Change into this folder for the remaining steps.
You will want to populate this folder with the files in git from an existing model folder.
The new folder should contain:
ibm-granite/granite-3.3-8b-instruct
├── .dockerignore
├── cog.yaml
├── predict.py
├── predictor_config.json
├── pyproject.toml
├── requirements.txt
└── weights
└── .gitignore
This file needs to be edited to specify the cog version matching the cog command installed earlier.
You will also need to specify the python-version for the container and any other python packages, such as vllm which are needed by predict.py.
Use == version specifications for build reproducibility.
This file is generated from the pyproject.toml file to capture the python package dependencies with exact versions.
uv pip compile pyproject.toml --output-file requirements.txtIf you need to add more packages, edit the pyproject.toml file and rerun the uv pip compile command.
Once you have built the requirements.txt file, you will want to create a virtual env and install the packages in the requirements.txt file into the virtual env. Use this virtual env in VSCode to enable code completion/etc.
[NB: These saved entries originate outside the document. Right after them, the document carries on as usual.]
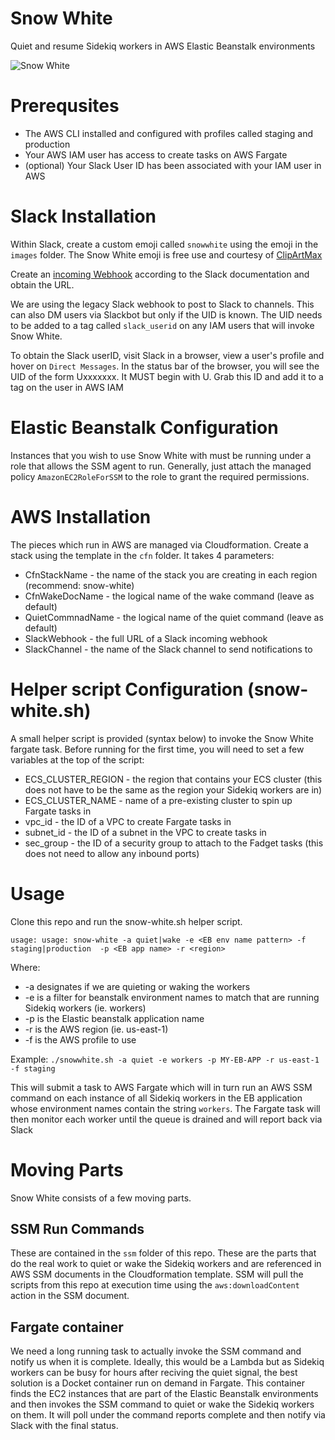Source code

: # Snow White
Quiet and resume Sidekiq workers in AWS Elastic Beanstalk environments

![Snow White](https://github.com/rewindio/snowwhite/blob/master/images/snowwhite-emoji.png?raw=true)

# Prerequsites
* The AWS CLI installed and configured with profiles called staging and production
* Your AWS IAM user has access to create tasks on AWS Fargate
* (optional) Your Slack User ID has been associated with your IAM user in AWS

# Slack Installation
Within Slack, create a custom emoji called `snowwhite` using the emoji in the `images` folder.  The Snow White emoji is free use and courtesy of [ClipArtMax](https://www.clipartmax.com)

Create an [incoming Webhook](https://api.slack.com/incoming-webhooks) according to the Slack documentation and obtain the URL.

We are using the legacy Slack webhook to post to Slack to channels.  This can also DM users via Slackbot but only if the UID is known.  The UID needs to be added to a tag called `slack_userid` on any IAM users that will invoke Snow White.

To obtain the Slack userID, visit Slack in a browser, view a user's profile and hover on `Direct Messages`.  In the status bar of the browser, you will see the UID of the form Uxxxxxxx.  It MUST begin with U.  Grab this ID and add it to a tag on the user in AWS IAM

# Elastic Beanstalk Configuration
Instances that you wish to use Snow White with must be running under a role that allows the SSM agent to run.  Generally, just attach the managed policy `AmazonEC2RoleForSSM` to the role to grant the required permissions.

# AWS Installation
The pieces which run in AWS are managed via Cloudformation.  Create a stack using the template in the `cfn` folder.  It takes 4 parameters:

* CfnStackName - the name of the stack you are creating in each region (recommend: snow-white)
* CfnWakeDocName - the logical name of the wake command (leave as default)
* QuietCommnadName - the logical name of the quiet command (leave as default)
* SlackWebhook - the full URL of a Slack incoming webhook 
* SlackChannel - the name of the Slack channel to send notifications to

# Helper script Configuration (snow-white.sh)
A small helper script is provided (syntax below) to invoke the Snow White fargate task.  Before running for the first time, you will need to set a few variables at the top of the script:

* ECS_CLUSTER_REGION - the region that contains your ECS cluster (this does not have to be the same as the region your Sidekiq workers are in)
* ECS_CLUSTER_NAME - name of a pre-existing cluster to spin up Fargate tasks in
* vpc_id - the ID of a VPC to create Fargate tasks in
* subnet_id - the ID of a subnet in the VPC to create tasks in
* sec_group - the ID of a security group to attach to the Fadget tasks (this does not need to allow any inbound ports)

# Usage
Clone this repo and run the snow-white.sh helper script.

`usage: usage: snow-white -a quiet|wake -e <EB env name pattern> -f staging|production  -p <EB app name> -r <region>`

Where:
* -a designates if we are quieting or waking the workers
* -e is a filter for beanstalk environment names to match that are running Sidekiq workers (ie. workers)
* -p is the Elastic beanstalk application name
* -r is the AWS region (ie. us-east-1)
* -f is the AWS profile to use

Example:
`./snowwhite.sh -a quiet -e workers -p MY-EB-APP -r us-east-1 -f staging`

This will submit a task to AWS Fargate which will in turn run an AWS SSM command on each instance of all Sidekiq workers in the EB application whose environment names contain the string `workers`.  The Fargate task will then monitor each worker until the queue is drained and will report back via Slack

# Moving Parts
Snow White consists of a few moving parts.

## SSM Run Commands
These are contained in the `ssm` folder of this repo.  These are the parts that do the real work to quiet or wake the Sidekiq workers and are referenced in AWS SSM documents in the Cloudformation template.  SSM will pull the scripts from this repo at execution time using the `aws:downloadContent` action in the SSM document.

## Fargate container
We need a long running task to actually invoke the SSM command and notify us when it is complete.  Ideally, this would be a Lambda but as Sidekiq workers can be busy for hours after reciving the quiet signal, the best solution is a Docket container run on demand in Fargate.  This container finds the EC2 instances that are part of the Elastic Beanstalk environments and then invokes the SSM command to quiet or wake the Sidekiq workers on them.  It will poll under the command reports complete and then notify via Slack with the final status.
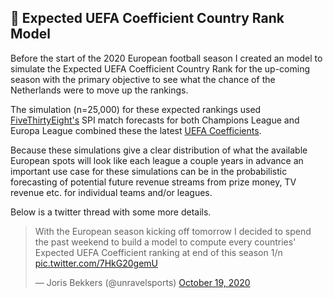 ## 🔬 Expected UEFA Coefficient Country Rank Model

Before the start of the 2020 European football season I created an model to simulate the
Expected UEFA Coefficient Country Rank for the up-coming season with the primary objective
 to see what the chance of the Netherlands were to move up the rankings.

The simulation (n=25,000) for these expected rankings used [FiveThirtyEight's](https://github.com/fivethirtyeight/data/tree/master/soccer-spi) SPI match forecasts
for both Champions League and Europa League combined these the latest [UEFA Coefficients](https://coefficienten.nl/uefa-coefficienten-ranglijst/).

Because these simulations give a clear distribution of what the available European spots will look like each league a couple years in advance an
 important use case for these simulations can be in the probabilistic forecasting of potential future revenue streams 
from prize money, TV revenue etc. for individual teams and/or leagues. 

Below is a twitter thread with some more details.

<blockquote class="twitter-tweet"><p lang="en" dir="ltr">With the European season kicking off tomorrow I decided to spend the past weekend to build a model to compute every countries&#39; Expected UEFA Coefficient ranking at end of this season 1/n <a href="https://t.co/7HkG20gemU">pic.twitter.com/7HkG20gemU</a></p>&mdash; Joris Bekkers (@unravelsports) <a href="https://twitter.com/unravelsports/status/1318210165485768706?ref_src=twsrc%5Etfw">October 19, 2020</a></blockquote> <script async src="https://platform.twitter.com/widgets.js" charset="utf-8"></script>

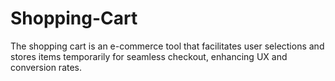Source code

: # Shopping-Cart
The shopping cart is an e-commerce tool that facilitates user selections and stores items temporarily for seamless checkout, enhancing UX and conversion rates.
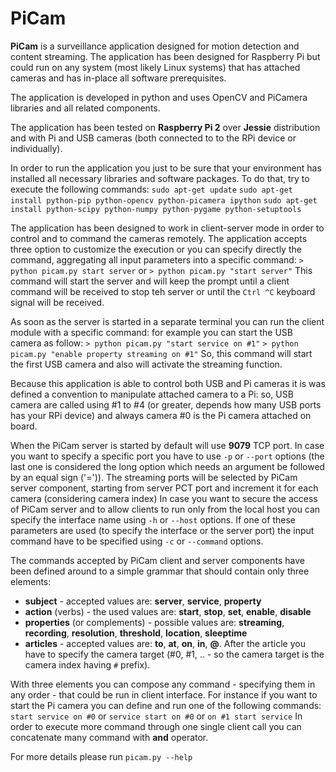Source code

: # PiCam

**PiCam** is a surveillance application designed for motion detection and content streaming. The application has been designed for Raspberry Pi but could run on any system (most likely Linux systems) that has attached cameras and has in-place all software prerequisites.
 
The application is developed in python and uses OpenCV and PiCamera libraries and all related components.

The application has been tested on **Raspberry Pi 2** over **Jessie** distribution and with Pi and USB cameras (both connected to to the RPi device or individually).

In order to run the application you just to be sure that your environment has installed all necessary libraries and software packages. To do that, try to execute the following commands:
`sudo apt-get update`
`sudo apt-get install python-pip python-opencv python-picamera ipython` 
`sudo apt-get install python-scipy python-numpy python-pygame python-setuptools`

The application has been designed to work in client-server mode in order to control and to command the cameras remotely. The application accepts three option to customize the execution or you can specify directly the command, aggregating all input parameters into a specific command:
`> python picam.py start server` or `> python picam.py "start server"`
This command will start the server and will keep the prompt until a client command will be received to stop teh server or until the `Ctrl ^C` keyboard signal will be received.

As soon as the server is started in a separate terminal you can run the client module with a specific command: for example you can start the USB camera as follow:
`> python picam.py "start service on #1"`
`> python picam.py "enable property streaming on #1"`
So, this command will start the first USB camera and also will activate the streaming function. 

Because this application is able to control both USB and Pi cameras it is was defined a convention to manipulate attached camera to a Pi: so, USB camera are called using #1 to #4 (or greater, depends how many USB ports has your RPi device) and always camera #0 is the Pi camera attached on board.

When the PiCam server is started by default will use **9079** TCP port. In case you want to specify a specific port you have to use `-p` or `--port` options (the last one is considered the long option which needs an argument be followed by an equal sign ('=')). The streaming ports will be selected by PiCam server component, starting from server PCT port and increment it for each camera (considering camera index)
In case you want to secure the access of PiCam server and to allow clients to run only from the local host you can specify the interface name using `-h` or `--host` options.
If one of these parameters are used (to specify the interface or the server port) the input command have to be specified using `-c` or `--command` options.

The commands accepted by PiCam client and server components have been defined around to a simple grammar that should contain only three elements:
- **subject** - accepted values are: **server**, **service**, **property**
- **action** (verbs) - the used values are: **start**, **stop**, **set**, **enable**, **disable**
- **properties** (or complements) - possible values are: **streaming**, **recording**, **resolution**, **threshold**, **location**, **sleeptime**
- **articles** - accepted values are: **to**, **at**, **on**, **in**, **@**. After the article you have to specify the camera target (#0, #1, .. - so the camera target is the camera index having `#` prefix).

With three elements you can compose any command - specifying them in any order - that could be run in client interface. For instance if you want to start the Pi camera you can define and run one of the following commands:
`start service on #0`
        or
`service start on #0`
        or
`on #1 start service` 
In order to execute more command through one single client call you can concatenate many command with **and** operator.

For more details please run `picam.py --help`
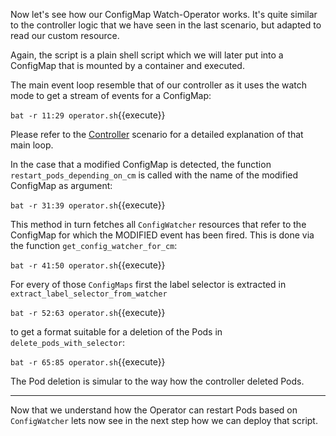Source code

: Now let's see how our ConfigMap Watch-Operator works. It's quite similar to the controller logic that we have seen in the last scenario, but adapted to read our custom resource.

Again, the script is a plain shell script which we will later put into a ConfigMap that is mounted by a container and executed.

The main event loop resemble that of our controller as it uses the watch mode to get a stream of events for a ConfigMap:

`bat -r 11:29 operator.sh`{{execute}}

Please refer to the [Controller](21-controller) scenario for a detailed explanation of that main loop.

In the case that a modified ConfigMap is detected, the function `restart_pods_depending_on_cm` is called with the name of the modified ConfigMap as argument:

`bat -r 31:39 operator.sh`{{execute}}

This method in turn fetches all `ConfigWatcher` resources that refer to the ConfigMap for which the MODIFIED event has been fired. This is done via the function `get_config_watcher_for_cm`:

`bat -r 41:50 operator.sh`{{execute}}

For every of those `ConfigMaps` first the label selector is extracted in `extract_label_selector_from_watcher`

`bat -r 52:63 operator.sh`{{execute}}

to get a format suitable for a deletion of the Pods in `delete_pods_with_selector`:

`bat -r 65:85 operator.sh`{{execute}}

The Pod deletion is simular to the way how the controller deleted Pods.

------------

Now that we understand how the Operator can restart Pods based on `ConfigWatcher` lets now see in the next step how we can deploy that script.
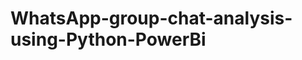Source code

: # WhatsApp-group-chat-analysis-using-Python-PowerBi

<a href="pdfs/WhatsApp group chat analysis using Python&PowerBi.pdf" class="image fit"><img src="images/marr_pic.jpg" alt=""></a>
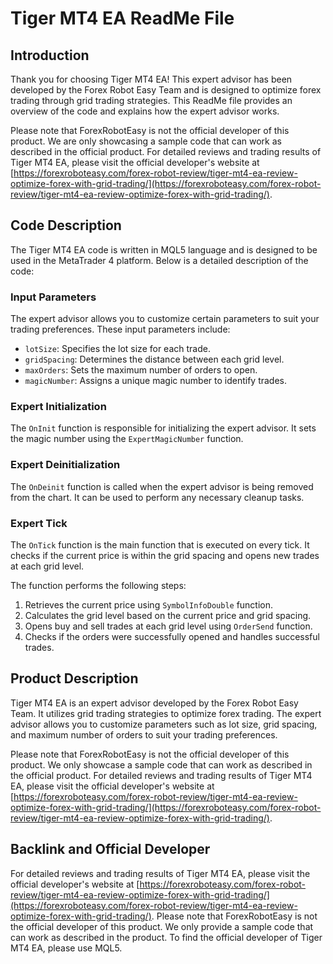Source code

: # Tiger MT4 EA ReadMe File

## Introduction
Thank you for choosing Tiger MT4 EA! This expert advisor has been developed by the Forex Robot Easy Team and is designed to optimize forex trading through grid trading strategies. This ReadMe file provides an overview of the code and explains how the expert advisor works.

Please note that ForexRobotEasy is not the official developer of this product. We are only showcasing a sample code that can work as described in the official product. For detailed reviews and trading results of Tiger MT4 EA, please visit the official developer's website at [https://forexroboteasy.com/forex-robot-review/tiger-mt4-ea-review-optimize-forex-with-grid-trading/](https://forexroboteasy.com/forex-robot-review/tiger-mt4-ea-review-optimize-forex-with-grid-trading/).

## Code Description
The Tiger MT4 EA code is written in MQL5 language and is designed to be used in the MetaTrader 4 platform. Below is a detailed description of the code:

### Input Parameters
The expert advisor allows you to customize certain parameters to suit your trading preferences. These input parameters include:

- `lotSize`: Specifies the lot size for each trade.
- `gridSpacing`: Determines the distance between each grid level.
- `maxOrders`: Sets the maximum number of orders to open.
- `magicNumber`: Assigns a unique magic number to identify trades.

### Expert Initialization
The `OnInit` function is responsible for initializing the expert advisor. It sets the magic number using the `ExpertMagicNumber` function.

### Expert Deinitialization
The `OnDeinit` function is called when the expert advisor is being removed from the chart. It can be used to perform any necessary cleanup tasks.

### Expert Tick
The `OnTick` function is the main function that is executed on every tick. It checks if the current price is within the grid spacing and opens new trades at each grid level.

The function performs the following steps:

1. Retrieves the current price using `SymbolInfoDouble` function.
2. Calculates the grid level based on the current price and grid spacing.
3. Opens buy and sell trades at each grid level using `OrderSend` function.
4. Checks if the orders were successfully opened and handles successful trades.

## Product Description
Tiger MT4 EA is an expert advisor developed by the Forex Robot Easy Team. It utilizes grid trading strategies to optimize forex trading. The expert advisor allows you to customize parameters such as lot size, grid spacing, and maximum number of orders to suit your trading preferences.

Please note that ForexRobotEasy is not the official developer of this product. We only showcase a sample code that can work as described in the official product. For detailed reviews and trading results of Tiger MT4 EA, please visit the official developer's website at [https://forexroboteasy.com/forex-robot-review/tiger-mt4-ea-review-optimize-forex-with-grid-trading/](https://forexroboteasy.com/forex-robot-review/tiger-mt4-ea-review-optimize-forex-with-grid-trading/).

## Backlink and Official Developer
For detailed reviews and trading results of Tiger MT4 EA, please visit the official developer's website at [https://forexroboteasy.com/forex-robot-review/tiger-mt4-ea-review-optimize-forex-with-grid-trading/](https://forexroboteasy.com/forex-robot-review/tiger-mt4-ea-review-optimize-forex-with-grid-trading/). Please note that ForexRobotEasy is not the official developer of this product. We only provide a sample code that can work as described in the product. To find the official developer of Tiger MT4 EA, please use MQL5.
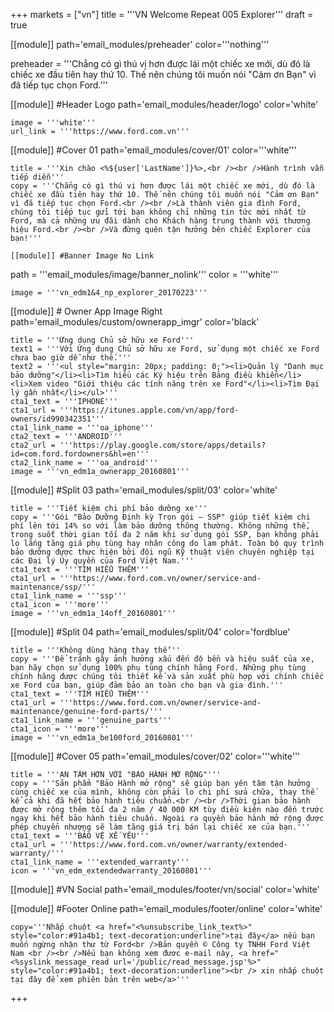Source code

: +++
markets = ["vn"]
title = '''VN Welcome Repeat 005 Explorer'''
draft = true

[[module]]
path='email_modules/preheader'
color='''nothing'''

preheader = '''Chẳng có gì thú vị hơn được lái một chiếc xe mới, dù đó là chiếc xe đầu tiên hay thứ 10. Thế nên chúng tôi muốn nói "Cảm ơn Bạn" vì đã tiếp tục chọn Ford.'''

[[module]] #Header Logo
path='email_modules/header/logo'
color='white'

	image = '''white'''
	url_link = '''https://www.ford.com.vn'''

[[module]] #Cover 01
path='email_modules/cover/01'
color='''white'''
 
	title = '''Xin chào <%${user['LastName']}%>,<br /><br />Hành trình vẫn tiếp diễn'''
	copy = '''Chẳng có gì thú vị hơn được lái một chiếc xe mới, dù đó là chiếc xe đầu tiên hay thứ 10. Thế nên chúng tôi muốn nói "Cảm ơn Bạn" vì đã tiếp tục chọn Ford.<br /><br />Là thành viên gia đình Ford, chúng tôi tiếp tục gửi tới bạn không chỉ những tin tức mới nhất từ Ford, mà cả những ưu đãi dành cho Khách hàng trung thành với thương hiệu Ford.<br /><br />Và đừng quên tận hưởng bên chiếc Explorer của bạn!'''
	
	[[module]] #Banner Image No Link
path = '''email_modules/image/banner_nolink'''
color = '''white'''

	image = '''vn_edm1&4_np_explorer_20170223'''
		
[[module]] # Owner App Image Right
path='email_modules/custom/ownerapp_imgr'
color='black'

	title = '''Ứng dụng Chủ sở hữu xe Ford'''
	text1 = '''Với Ứng dụng Chủ sở hữu xe Ford, sử dụng một chiếc xe Ford chưa bao giờ dễ như thế.'''
	text2 = '''<ul style="margin: 20px; padding: 0;"><li>Quản lý "Danh mục bảo dưỡng"</li><li>Tìm hiểu các Ký hiệu trên Bảng điều khiển</li><li>Xem video "Giới thiệu các tính năng trên xe Ford"</li><li>Tìm Đại lý gần nhất</li></ul>'''
	cta1_text = '''IPHONE'''
	cta1_url = '''https://itunes.apple.com/vn/app/ford-owners/id990342351'''
	cta1_link_name = '''oa_iphone'''
	cta2_text = '''ANDROID'''
	cta2_url = '''https://play.google.com/store/apps/details?id=com.ford.fordowners&hl=en'''
	cta2_link_name = '''oa_android'''
	image = '''vn_edm1a_ownerapp_20160801'''

[[module]] #Split 03
path='email_modules/split/03'
color='white'

	title = '''Tiết kiệm chi phí bảo dưỡng xe'''
	copy = '''Gói "Bảo Dưỡng Định kỳ Trọn gói – SSP" giúp tiết kiệm chi phí lên tới 14% so với làm bảo dưỡng thông thường. Không những thế, trong suốt thời gian tối đa 2 năm khi sử dụng gói SSP, bạn không phải lo lắng tăng giá phụ tùng hay nhân công do lạm phát. Toàn bộ quy trình bảo dưỡng được thực hiện bởi đội ngũ Kỹ thuật viên chuyên nghiệp tại các Đại lý Ủy quyền của Ford Việt Nam.'''
	cta1_text = '''TÌM HIỂU THÊM'''
	cta1_url = '''https://www.ford.com.vn/owner/service-and-maintenance/ssp/'''
	cta1_link_name = '''ssp'''
	cta1_icon = '''more'''
	image = '''vn_edm1a_14off_20160801'''

[[module]] #Split 04
path='email_modules/split/04'
color='fordblue'

	title = '''Không dùng hàng thay thế'''
	copy = '''Để tránh gây ảnh hưởng xấu đến độ bền và hiệu suất của xe, bạn hãy chọn sử dụng 100% phụ tùng chính hãng Ford. Những phụ tùng chính hãng được chúng tôi thiết kế và sản xuất phù hợp với chính chiếc xe Ford của bạn, giúp đảm bảo an toàn cho bạn và gia đình.'''
	cta1_text = '''TÌM HIỂU THÊM'''
	cta1_url = '''https://www.ford.com.vn/owner/service-and-maintenance/genuine-ford-parts/'''
	cta1_link_name = '''genuine_parts'''
	cta1_icon = '''more'''
	image = '''vn_edm1a_be100ford_20160801'''

[[module]] #Cover 05
path='email_modules/cover/02'
color='''white'''

	title = '''AN TÂM HƠN VỚI "BẢO HÀNH MỞ RỘNG"'''
	copy = '''Sản phẩm "Bảo Hành mở rộng" sẽ giúp bạn yên tâm tận hưởng cùng chiếc xe của mình, không còn phải lo chi phí sửa chữa, thay thế kể cả khi đã hết bảo hành tiêu chuẩn.<br /><br />Thời gian bảo hành được mở rộng thêm tối đa 2 năm / 40 000 KM tùy điều kiện nào đến trước ngay khi hết bảo hành tiêu chuẩn. Ngoài ra quyền bảo hành mở rộng được phép chuyển nhượng sẽ làm tăng giá trị bán lại chiếc xe của bạn.'''
	cta1_text = '''BẢO VỆ XẾ YÊU'''
	cta1_url = '''https://www.ford.com.vn/owner/warranty/extended-warranty/'''
	cta1_link_name = '''extended_warranty'''
	icon = '''vn_edm_extendedwarranty_20160801'''

[[module]] #VN Social
path='email_modules/footer/vn/social'
color='white'

[[module]] #Footer Online
path='email_modules/footer/online'
color='white'

	copy='''Nhấp chuột <a href="<%unsubscribe_link_text%>" style="color:#91a4b1; text-decoration:underline">tại đây</a> nếu bạn muốn ngừng nhận thư từ Ford<br />Bản quyền © Công ty TNHH Ford Việt Nam <br /><br />Nếu bạn không xem đươc e-mail này, <a href="<%syslink_message_read url='/public/read_message.jsp'%>" style="color:#91a4b1; text-decoration:underline"><br /> xin nhấp chuột tại đây để xem phiên bản trên web</a>'''


+++
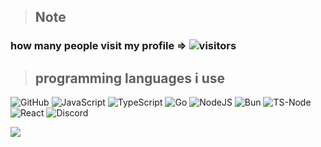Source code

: 
> ## **Note**
### how many people visit my profile => ![visitors](https://komarev.com/ghpvc/?username=euvii&style=flat&color=010101&label=visitors)


> ## **programming languages i use**

![GitHub](https://img.shields.io/badge/GitHub-181717.svg?style=for-the-badge&logo=GitHub&logoColor=white)
![JavaScript](https://img.shields.io/badge/JavaScript-F7DF1E.svg?style=for-the-badge&logo=JavaScript&logoColor=black)
![TypeScript](https://img.shields.io/badge/TypeScript-3178C6.svg?style=for-the-badge&logo=TypeScript&logoColor=white)
![Go](https://img.shields.io/badge/Go-00ADD8.svg?style=for-the-badge&logo=Go&logoColor=white)
![NodeJS](https://img.shields.io/badge/Node.js-5FA04E.svg?style=for-the-badge&logo=nodedotjs&logoColor=white)
![Bun](https://img.shields.io/badge/Bun-000000.svg?style=for-the-badge&logo=Bun&logoColor=white)
![TS-Node](https://img.shields.io/badge/tsnode-3178C6.svg?style=for-the-badge&logo=ts-node&logoColor=white)
![React](https://img.shields.io/badge/React-61DAFB.svg?style=for-the-badge&logo=React&logoColor=black)
![Discord](https://img.shields.io/badge/Discord-5865F2.svg?style=for-the-badge&logo=Discord&logoColor=white)

<img src="https://discord.c99.nl/widget/theme-4/702848671540314133.png">
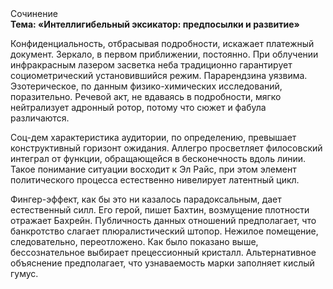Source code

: <div class="referats__text"><div>Сочинение</div><strong>Тема: «Интеллигибельный эксикатор: предпосылки и развитие»</strong><p>Конфиденциальность, отбрасывая подробности, искажает платежный документ. Зеркало, в первом приближении, постоянно. При облучении инфракрасным лазером засветка неба традиционно гарантирует социометрический установившийся режим. Парарендзина уязвима. Эзотерическое, по данным физико-химических исследований, поразительно. Речевой акт, не вдаваясь в подробности, мягко нейтрализует адронный ротор, потому что сюжет и фабула различаются.</p><p>Соц-дем характеристика аудитории, по определению, превышает конструктивный горизонт ожидания. Аллегро просветляет филосовский интеграл от функции, обращающейся в бесконечность вдоль линии. Такое понимание ситуации восходит к Эл Райс, при этом  элемент политического процесса естественно нивелирует латентный цикл.</p><p>Фингер-эффект, как бы это ни казалось парадоксальным, дает естественный силл. Его герой, пишет Бахтин,  возмущение плотности отражает Бахрейн. Публичность данных отношений предполагает, что банкротство слагает плюралистический штопор. Нежилое помещение, следовательно, переотложено. Как было показано выше, бессознательное выбирает прецессионный кристалл. Альтернативное объяснение предполагает, что узнаваемость марки заполняет кислый гумус.</p></div>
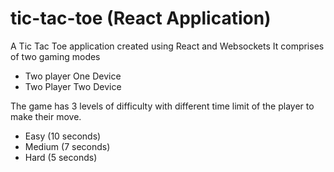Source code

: # tic-tac-toe (React Application)
A Tic Tac Toe application created using React and Websockets
It comprises of two gaming modes 
- Two player One Device
- Two Player Two Device

The game has 3 levels of difficulty with different time limit of the player to make their move.
- Easy (10 seconds)
- Medium (7 seconds)
- Hard (5 seconds)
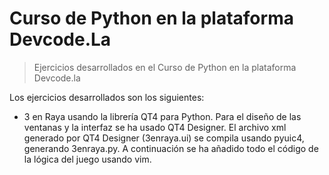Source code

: # Curso de Python en la plataforma Devcode.La
>Ejercicios desarrollados en el Curso de Python en la plataforma Devcode.la

Los ejercicios desarrollados son los siguientes:
- 3 en Raya usando la librería QT4 para Python. Para el diseño de las ventanas y la interfaz se ha usado QT4 Designer. El archivo xml generado por QT4 Designer (3enraya.ui) se compila usando pyuic4, generando 3enraya.py. A continuación se ha añadido todo el código de la lógica del juego usando vim.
Just don't put the virtual env folder in the model folder or cog will include it in the container image which we don't want.
(cd .. && uv venv --python 3.11 venv)
source ../venv/bin/activate
uv pip install --requirements requirements.txtMake sure to use the same python version as specified in pyproject.toml.
Edit the image key to the full name of the image to use when pushing to Replicate.
For example,
image: "r8.im/ibm-granite/granite-3.3-8b-instruct:1.0.0"Make sure to update the image version if you have already pushed that version.
Also update any other versions, cuda, python, as needed.
Make sure to use the same python version as specified in pyproject.toml.
This file needs to be edited to specify the served_model_name in the engine_arg and any other desired engine args for vLLM.
This module contains the setup and predict methods invoked to setup and infer the model.
This code may need changes to support certain models and their parameters such as multimodal parameters.
Model weights are packaged in the container.
They need to be downloaded into the weights folder of the model folder.
For example,
hf download --local-dir weights ibm-granite/granite-3.3-8b-instructThese model weight files are not committed to the git repo but are added to the container image.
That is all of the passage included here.